After scoring those first four, though, Purdue turned the ball over on back-to-back-to-back possessions, two by Swanigan. This, just as the Boilermakers found some defensive traction as they began to switch every screen after halftime and put Vincent Edwards on Wagner, which Painter admitted he wished he'd done to start the game.

Those turnovers were pivotal.

"When you get down like that," Painter said, "everything has to work for you."

It didn't.

After missing its first seven threes of the second half, Xavier Simpson, D.J. Wilson and Robinson each connected.

Michigan's lead peaked at 22 with 8:13 left to play.

Purdue had overcome some significant deficits this season, but didn't throw its best punch until it was pretty much too late.

A 20-5 Boilermaker run highlighted by some post productivity from Vincent Edwards and back-to-back threes from Carsen Edwards — coming off the bench, he matched Swanigan's team-high 18 points — made it just a six-point game, 73-67, with 2:13 remaining.

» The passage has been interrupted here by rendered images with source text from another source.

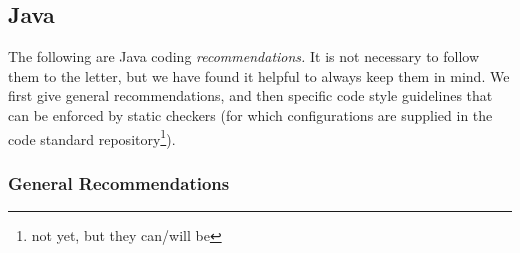 \subsection{Java}



\lstset{style=custom-java}

The following are Java coding \textit{recommendations.} It is not necessary to follow them to the letter, but we have found it helpful to always keep them in mind. We first give general recommendations, and then specific code style guidelines that can be enforced by static checkers (for which configurations are supplied in the code standard repository\footnote{not yet, but they can/will be}).
%
\subsubsection{General Recommendations}
\label{sec:java:general}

But on senior night, senior Derrick Walton ended it, making a leaning three-pointer with P.J. Thompson closely guarding him — Walton actually was standing on Thompson's foot when he shot — to beat the shot clock and push the Wolverine lead back to nine.

Michigan played well.

That was a central theme in Purdue's explanations post-game.

But the Boilermakers also left Crisler Center with much to lament, notably on defense. Michigan was good on offense, but Purdue played a role in that.

"We weren't very good collectively as a unit defensively," Thompson said. "Our bags were slow on their closeouts sometimes and our guards sometimes weren't doing their jobs in getting back in front of the ball. It was a collective thing, not everybody being on the same page. That got them going."

This was not Purdue's finest hour at the other end of the floor either. A team that was the Big Ten's best for so much of the season on offense isn't exactly looking the part right now.

Purdue shot 49 percent for the game, but it certainly bears noting that 37 percent of its scoring came after it trailed by nearly two dozen and not enough of it came when it needed it most — in the first half when Wagner was going berserk or earlier in the second half when that opportunity had presented itself.

The Boilermakers' 11 turnovers, on their surface, stand as an acceptable number, but in context, the fact that Purdue endured turnover sprees to open both halves may have mattered in this outcome, no matter how much Wagner scored.

"We didn't do a very good job defensively," Thompson said, "but we didn't do a very good job offensively either, so it was tough for us."

A win in Ann Arbor would have brought Purdue to the doorstep of a Big Ten title. That opportunity came and went, but there are more to come. Tuesday, Indiana visits. Then Purdue finishes at Northwestern. If it wins both, it's guaranteed a share of the title. If Wisconsin falls at Michigan State this weekend, then it might not even take that.

But, the scare-averted at Penn State coupled with the showing at Michigan — buzz saw or no buzz saw — reveal a team that's not played its best basketball the past 85 minutes or so.

"Obviously you'd want to have a better showing than tonight and we wanted to play better against Penn State, and we still won that game, but I'm all positive moving forward," Thompson said. "I love our team. I think we can still make a run to win this thing, and I think we will. We just have to win two games."